Friday, September 15, 2006

Forgive me Blog

It has been nearly 3 months since my last post.

Summer always throws off our routines. Now my husband (teacher) and son (student) are back to school, so we have returned to something that resembles normal routines. I hope to visit here more often.

What I did last summer
I discovered the easy breezy process of knitting a sleeveless shell (a.k.a tank). Also discovered cheap cotton yarn (i.e. Reynolds Saucy) with which I could make a tank for less than $15.
The first tank I made was from Interweave knits. Great pattern, but I made a bad choice of improvising with a shorter body and no shaping. I'll never wear it. Improvisation gone wrong. Plus the yarn was too heavy and it's 2 sizes too big. Bad bad bad.
Then I made another tank (not pictured) sort of following the Knitting Pure and Simple pattern but improvised with cables in the front & back and a v-neck in pink saucy cotton. Improvisation that worked. But...I can't find it. If it does not turn up I'll make another because I really like the simple twist of the cable on the tank.
The third tank was Bonnie Marie's chickami in red saucy cotton. Great pattern followed to the letter from cast on to bind off. I can see me knitting a wardrobe of chickamis next summer.
The final tank was another improvisation of the Knitting Pure and Simple pattern with seed stitch finishing and a v-neck. I really like this tank as well.
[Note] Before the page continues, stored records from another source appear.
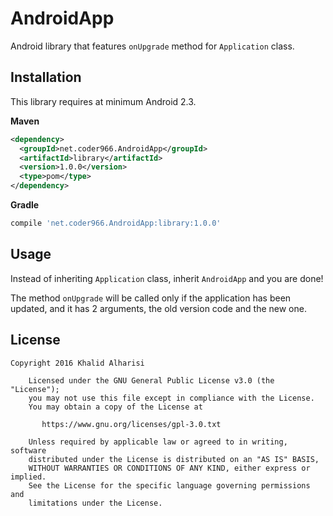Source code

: AndroidApp
===
Android library that features `onUpgrade` method for `Application` class.

Installation
---
This library requires at minimum Android 2.3.

**Maven**
```xml
<dependency>
  <groupId>net.coder966.AndroidApp</groupId>
  <artifactId>library</artifactId>
  <version>1.0.0</version>
  <type>pom</type>
</dependency>
```

**Gradle**
```gradle
compile 'net.coder966.AndroidApp:library:1.0.0'
```

Usage
---
Instead of inheriting `Application` class, inherit `AndroidApp` and you are done!

The method `onUpgrade` will be called only if the application has been updated, and it has 2 arguments, the old version code and the new one.

License
---
```
Copyright 2016 Khalid Alharisi

    Licensed under the GNU General Public License v3.0 (the "License");
    you may not use this file except in compliance with the License.
    You may obtain a copy of the License at

       https://www.gnu.org/licenses/gpl-3.0.txt

    Unless required by applicable law or agreed to in writing, software
    distributed under the License is distributed on an "AS IS" BASIS,
    WITHOUT WARRANTIES OR CONDITIONS OF ANY KIND, either express or implied.
    See the License for the specific language governing permissions and
    limitations under the License.
```
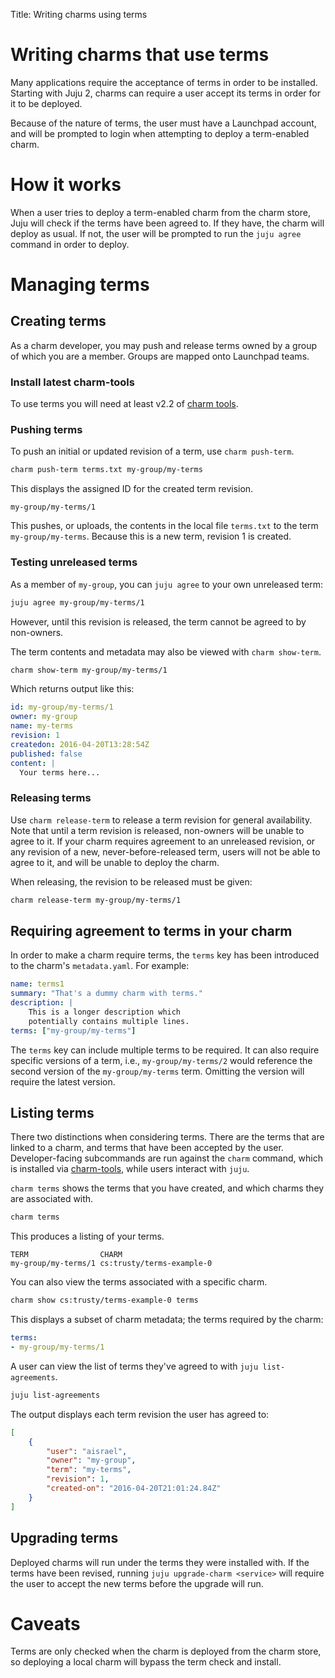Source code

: Title: Writing charms using terms

# Writing charms that use terms

Many applications require the acceptance of terms in order to be installed.
Starting with Juju 2, charms can require a user accept its terms in order for
it to be deployed.

Because of the nature of terms, the user must have a Launchpad account, and will
be prompted to login when attempting to deploy a term-enabled charm.

# How it works

When a user tries to deploy a term-enabled charm from the charm store, Juju will
check if the terms have been agreed to. If they have, the charm will deploy as
usual. If not, the user will be prompted to run the `juju agree` command in
order to deploy.

# Managing terms

## Creating terms

As a charm developer, you may push and release terms owned by a group of which
you are a member. Groups are mapped onto Launchpad teams.

### Install latest charm-tools

To use terms you will need at least v2.2 of [charm tools](./tools-charm-tools.html).

### Pushing terms

To push an initial or updated revision of a term, use `charm push-term`.

```bash
charm push-term terms.txt my-group/my-terms
```

This displays the assigned ID for the created term revision.

```no-highlight
my-group/my-terms/1
```

This pushes, or uploads, the contents in the local file `terms.txt` to the term
`my-group/my-terms`. Because this is a new term, revision 1 is created.

### Testing unreleased terms

As a member of `my-group`, you can `juju agree` to your own
unreleased term:

```bash
juju agree my-group/my-terms/1
```

However, until this revision is released, the term cannot be agreed to by
non-owners.

The term contents and metadata may also be viewed with `charm show-term`.

```bash
charm show-term my-group/my-terms/1
```

Which returns output like this:

```yaml
id: my-group/my-terms/1
owner: my-group
name: my-terms
revision: 1
createdon: 2016-04-20T13:28:54Z
published: false
content: |
  Your terms here...
```

### Releasing terms

Use `charm release-term` to release a term revision for general availability.
Note that until a term revision is released, non-owners will be unable to agree
to it. If your charm requires agreement to an unreleased revision, or any
revision of a new, never-before-released term, users will not be able to agree
to it, and will be unable to deploy the charm.

When releasing, the revision to be released must be given:

```bash
charm release-term my-group/my-terms/1
```

## Requiring agreement to terms in your charm

In order to make a charm require terms, the `terms` key has been introduced to
the charm's `metadata.yaml`. For example:

```yaml
name: terms1
summary: "That's a dummy charm with terms."
description: |
    This is a longer description which
    potentially contains multiple lines.
terms: ["my-group/my-terms"]
```

The `terms` key can include multiple terms to be required. It can also require
specific versions of a term, i.e., `my-group/my-terms/2` would reference the
second version of the `my-group/my-terms` term. Omitting the version will
require the latest version.

## Listing terms

There two distinctions when considering terms. There are the terms that are
linked to a charm, and terms that have been accepted by the user.
Developer-facing subcommands are run against the `charm` command, which is
installed via [charm-tools](./tools-charm-tools.html), while users interact
with `juju`.

`charm terms` shows the terms that you have created, and which charms they
are associated with.

```bash
charm terms
```

This produces a listing of your terms.

```no-highlight
TERM         		CHARM
my-group/my-terms/1	cs:trusty/terms-example-0
```

You can also view the terms associated with a specific charm.

```bash
charm show cs:trusty/terms-example-0 terms
```

This displays a subset of charm metadata; the terms required by the charm:

```yaml
terms:
- my-group/my-terms/1
```

A user can view the list of terms they've agreed to with
`juju list-agreements`.

```bash
juju list-agreements
```

The output displays each term revision the user has agreed to:

```json
[
    {
        "user": "aisrael",
        "owner": "my-group",
        "term": "my-terms",
        "revision": 1,
        "created-on": "2016-04-20T21:01:24.84Z"
    }
]
```

## Upgrading terms

Deployed charms will run under the terms they were installed with. If the terms
have been revised, running `juju upgrade-charm <service>` will require the user
to accept the new terms before the upgrade will run.


# Caveats
Terms are only checked when the charm is deployed from the charm store, so
deploying a local charm will bypass the term check and install.
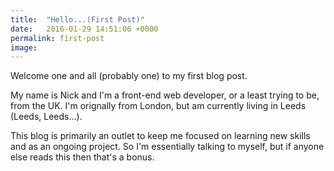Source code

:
 ```yaml
---
title:  "Hello...(First Post)"
date:   2016-01-29 14:51:06 +0000
permalink: first-post
image: 
---
```


Welcome one and all (probably one) to my first blog post.

My name is Nick and I'm a front-end web developer, or a least trying to be, from the UK. I'm orignally from London, but am currently living in Leeds (Leeds, Leeds...). 

This blog is primarily an outlet to keep me focused on learning new skills and as an ongoing project. So I'm essentially talking to myself, but if anyone else reads this then that's a bonus.
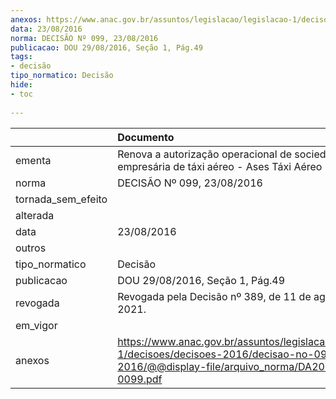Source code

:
 ```yaml
---
anexos: https://www.anac.gov.br/assuntos/legislacao/legislacao-1/decisoes/decisoes-2016/decisao-no-099-23-08-2016/@@display-file/arquivo_norma/DA2016-0099.pdf
data: 23/08/2016
norma: DECISÃO Nº 099, 23/08/2016
publicacao: DOU 29/08/2016, Seção 1, Pág.49
tags:
- decisão
tipo_normatico: Decisão
hide: 
- toc 
 
---
```


|                    | Documento                                                                                                                                              |
|:-------------------|:-------------------------------------------------------------------------------------------------------------------------------------------------------|
| ementa             | Renova a autorização operacional de sociedade empresária de táxi aéreo - Ases Táxi Aéreo Ltda.                                                         |
| norma              | DECISÃO Nº 099, 23/08/2016                                                                                                                             |
| tornada_sem_efeito |                                                                                                                                                        |
| alterada           |                                                                                                                                                        |
| data               | 23/08/2016                                                                                                                                             |
| outros             |                                                                                                                                                        |
| tipo_normatico     | Decisão                                                                                                                                                |
| publicacao         | DOU 29/08/2016, Seção 1, Pág.49                                                                                                                        |
| revogada           | Revogada pela Decisão nº 389, de 11 de agosto de 2021.                                                                                                 |
| em_vigor           |                                                                                                                                                        |
| anexos             | https://www.anac.gov.br/assuntos/legislacao/legislacao-1/decisoes/decisoes-2016/decisao-no-099-23-08-2016/@@display-file/arquivo_norma/DA2016-0099.pdf |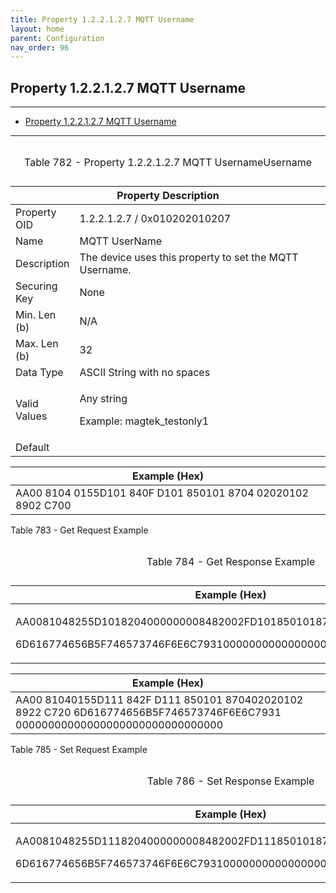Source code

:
 ```yaml
---
title: Property 1.2.2.1.2.7 MQTT Username
layout: home
parent: Configuration
nav_order: 96
---
```


## Property 1.2.2.1.2.7 MQTT Username

---

- [Property 1.2.2.1.2.7 MQTT Username](#property-122127-mqtt-username)

---


<table>
<caption><p>Table 782 - Property 1.2.2.1.2.7 MQTT
UsernameUsername</p></caption>
<colgroup>
<col style="width: 14%" />
<col style="width: 85%" />
</colgroup>
<thead>
<tr>
<th colspan="2">Property Description</th>
</tr>
</thead>
<tbody>
<tr>
<td>Property OID</td>
<td>1.2.2.1.2.7 / 0x010202010207</td>
</tr>
<tr>
<td>Name</td>
<td>MQTT UserName</td>
</tr>
<tr>
<td>Description</td>
<td>The device uses this property to set the MQTT Username.</td>
</tr>
<tr>
<td>Securing Key</td>
<td>None</td>
</tr>
<tr>
<td>Min. Len (b)</td>
<td>N/A</td>
</tr>
<tr>
<td>Max. Len (b)</td>
<td>32</td>
</tr>
<tr>
<td>Data Type</td>
<td>ASCII String with no spaces</td>
</tr>
<tr>
<td>Valid Values</td>
<td><p>Any string</p>
<p>Example: magtek_testonly1</p></td>
</tr>
<tr>
<td>Default</td>
<td></td>
</tr>
</tbody>
</table>

| Example (Hex)                                               |
|-------------------------------------------------------------|
| AA00 8104 0155D101 840F D101 850101 8704 02020102 8902 C700 |

Table 783 - Get Request Example

<table>
<caption><p>Table 784 - Get Response Example</p></caption>
<colgroup>
<col style="width: 100%" />
</colgroup>
<thead>
<tr>
<th>Example (Hex)</th>
</tr>
</thead>
<tbody>
<tr>
<td><p>AA0081048255D1018204000000008482002FD1018501018704020201028922C720</p>
<p>6D616774656B5F746573746F6E6C793100000000000000000000000000000000</p></td>
</tr>
</tbody>
</table>

| Example (Hex) |
|----|
| AA00 81040155D111 842F D111 850101 870402020102 8922 C720 6D616774656B5F746573746F6E6C7931 00000000000000000000000000000000 |

Table 785 - Set Request Example

<table>
<caption><p>Table 786 - Set Response Example</p></caption>
<colgroup>
<col style="width: 100%" />
</colgroup>
<thead>
<tr>
<th>Example (Hex)</th>
</tr>
</thead>
<tbody>
<tr>
<td><p>AA0081048255D1118204000000008482002FD1118501018704020201028922C720</p>
<p>6D616774656B5F746573746F6E6C793100000000000000000000000000000000</p></td>
</tr>
</tbody>
</table>

##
Non-tank activity consisted of finishing a pair of trekking socks, then starting the besotted scarf.

I also finished the burlap sweater that I think will be quite functional as a fall sweater jacket. I'm told the yarn will soften with a wash...we shall see.
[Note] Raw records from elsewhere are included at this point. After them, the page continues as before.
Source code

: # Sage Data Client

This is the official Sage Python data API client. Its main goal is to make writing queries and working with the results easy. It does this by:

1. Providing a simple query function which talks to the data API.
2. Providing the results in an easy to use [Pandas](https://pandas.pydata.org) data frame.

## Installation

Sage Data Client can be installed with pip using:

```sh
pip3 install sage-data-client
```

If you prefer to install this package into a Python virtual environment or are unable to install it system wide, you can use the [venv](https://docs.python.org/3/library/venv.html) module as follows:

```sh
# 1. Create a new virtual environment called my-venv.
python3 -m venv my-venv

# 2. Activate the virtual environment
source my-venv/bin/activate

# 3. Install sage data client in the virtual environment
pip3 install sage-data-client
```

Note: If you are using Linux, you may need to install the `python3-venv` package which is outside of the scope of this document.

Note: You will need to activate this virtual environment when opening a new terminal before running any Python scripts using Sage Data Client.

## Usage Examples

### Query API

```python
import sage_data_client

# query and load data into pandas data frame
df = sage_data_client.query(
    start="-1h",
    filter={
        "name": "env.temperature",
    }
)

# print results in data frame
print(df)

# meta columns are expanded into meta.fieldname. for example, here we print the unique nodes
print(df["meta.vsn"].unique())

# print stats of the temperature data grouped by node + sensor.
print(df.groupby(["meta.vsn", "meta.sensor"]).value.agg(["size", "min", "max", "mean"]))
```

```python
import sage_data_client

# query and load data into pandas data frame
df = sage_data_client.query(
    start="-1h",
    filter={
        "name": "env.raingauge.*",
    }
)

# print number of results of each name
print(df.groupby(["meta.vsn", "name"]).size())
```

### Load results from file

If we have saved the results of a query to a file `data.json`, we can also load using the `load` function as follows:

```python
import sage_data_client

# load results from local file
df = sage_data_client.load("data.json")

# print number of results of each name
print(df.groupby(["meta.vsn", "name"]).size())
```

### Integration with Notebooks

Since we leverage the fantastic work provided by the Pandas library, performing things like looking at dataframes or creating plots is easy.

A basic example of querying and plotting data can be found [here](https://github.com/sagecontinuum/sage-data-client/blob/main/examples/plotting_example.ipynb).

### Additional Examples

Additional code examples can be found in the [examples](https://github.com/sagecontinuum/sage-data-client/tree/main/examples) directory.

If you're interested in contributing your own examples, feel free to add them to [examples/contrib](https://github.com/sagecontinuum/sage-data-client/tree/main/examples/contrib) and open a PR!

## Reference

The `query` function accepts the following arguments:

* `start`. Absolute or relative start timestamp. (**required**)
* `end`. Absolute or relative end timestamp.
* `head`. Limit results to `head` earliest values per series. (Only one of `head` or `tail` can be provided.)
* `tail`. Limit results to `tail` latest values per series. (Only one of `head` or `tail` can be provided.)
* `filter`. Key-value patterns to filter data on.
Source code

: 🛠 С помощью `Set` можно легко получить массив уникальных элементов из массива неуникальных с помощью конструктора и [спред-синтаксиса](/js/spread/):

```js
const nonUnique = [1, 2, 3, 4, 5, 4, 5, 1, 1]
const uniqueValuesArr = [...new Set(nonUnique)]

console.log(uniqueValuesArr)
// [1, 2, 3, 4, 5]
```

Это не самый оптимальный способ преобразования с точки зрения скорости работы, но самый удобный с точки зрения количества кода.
Just finished this week is a guernsey made with Noro Kochoran (50% wool, 30% angora, 20% silk). It is so soft that I can't stop hugging the sweater. I've been reading on the yarn harlot's blog about gansey knitting which I find fascinating. These were the type of sweaters probably knitted by my Irish ancestors. "Aran" sweaters came later when the knitters needed a more touristy name to sell their knits. A guernsey or gansey always starts with a ribbing at the bottom, then plain stockinette stitch for the lower body, then a garter stitch variation (this one is the welt pattern) to separate the plain stitch from the yoke which has a stitch pattern (cables or seed stitch) that will make the sweater thicker at the top, placing warmth wear you need it most. And the sides have a mock seam which kills me. I go crazy when seaming sweaters so that you can't see the seam, and this design makes it visible. But there is a functional reason for that as well - the seam makes the sweater easier to fold. I was not sure about using such a luscious yarn for what is suppose to be a purely functional garment, but I really like the result of the self-striping yarn in the various stitch patterns.

Last night I started a fair isle sweater class where I will learn to knit continental and with 2 different colors. This is another traditional technique that I am really looking forward to learning more about.